------ Data supplied ------

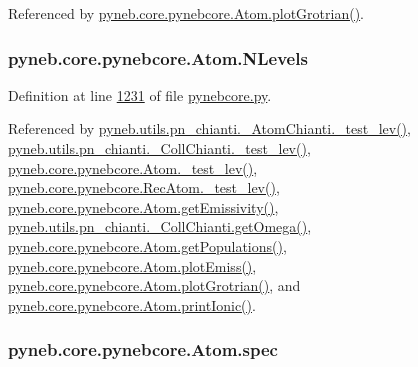 Referenced by \hyperlink{pynebcore_8py_source_l02443}{pyneb.\-core.\-pynebcore.\-Atom.\-plot\-Grotrian()}.

\hypertarget{classpyneb_1_1core_1_1pynebcore_1_1_atom_a6b43c1e6431a6786c1b4267f704fb4e8}{
\subsubsection[{N\-Levels}]{\setlength{\rightskip}{0pt plus 5cm}pyneb.\-core.\-pynebcore.\-Atom.\-N\-Levels}}\label{classpyneb_1_1core_1_1pynebcore_1_1_atom_a6b43c1e6431a6786c1b4267f704fb4e8}


Definition at line \hyperlink{pynebcore_8py_source_l01231}{1231} of file \hyperlink{pynebcore_8py_source}{pynebcore.\-py}.



Referenced by \hyperlink{pn__chianti_8py_source_l00304}{pyneb.\-utils.\-pn\-\_\-chianti.\-\_\-\-Atom\-Chianti.\-\_\-test\-\_\-lev()}, \hyperlink{pn__chianti_8py_source_l00472}{pyneb.\-utils.\-pn\-\_\-chianti.\-\_\-\-Coll\-Chianti.\-\_\-test\-\_\-lev()}, \hyperlink{pynebcore_8py_source_l01525}{pyneb.\-core.\-pynebcore.\-Atom.\-\_\-test\-\_\-lev()}, \hyperlink{pynebcore_8py_source_l02672}{pyneb.\-core.\-pynebcore.\-Rec\-Atom.\-\_\-test\-\_\-lev()}, \hyperlink{pynebcore_8py_source_l01782}{pyneb.\-core.\-pynebcore.\-Atom.\-get\-Emissivity()}, \hyperlink{pn__chianti_8py_source_l00507}{pyneb.\-utils.\-pn\-\_\-chianti.\-\_\-\-Coll\-Chianti.\-get\-Omega()}, \hyperlink{pynebcore_8py_source_l01562}{pyneb.\-core.\-pynebcore.\-Atom.\-get\-Populations()}, \hyperlink{pynebcore_8py_source_l02384}{pyneb.\-core.\-pynebcore.\-Atom.\-plot\-Emiss()}, \hyperlink{pynebcore_8py_source_l02443}{pyneb.\-core.\-pynebcore.\-Atom.\-plot\-Grotrian()}, and \hyperlink{pynebcore_8py_source_l02233}{pyneb.\-core.\-pynebcore.\-Atom.\-print\-Ionic()}.

\hypertarget{classpyneb_1_1core_1_1pynebcore_1_1_atom_a02c0f7146a2f5b8eac765a453c763797}{
\subsubsection[{spec}]{\setlength{\rightskip}{0pt plus 5cm}pyneb.\-core.\-pynebcore.\-Atom.\-spec}}\label{classpyneb_1_1core_1_1pynebcore_1_1_atom_a02c0f7146a2f5b8eac765a453c763797}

------

= Instructions to follow =
From the listing above, return every line that carries the string "hypertarget".

= Answer box =
\hypertarget{classpyneb_1_1core_1_1pynebcore_1_1_atom_a6b43c1e6431a6786c1b4267f704fb4e8}{
\hypertarget{classpyneb_1_1core_1_1pynebcore_1_1_atom_a02c0f7146a2f5b8eac765a453c763797}{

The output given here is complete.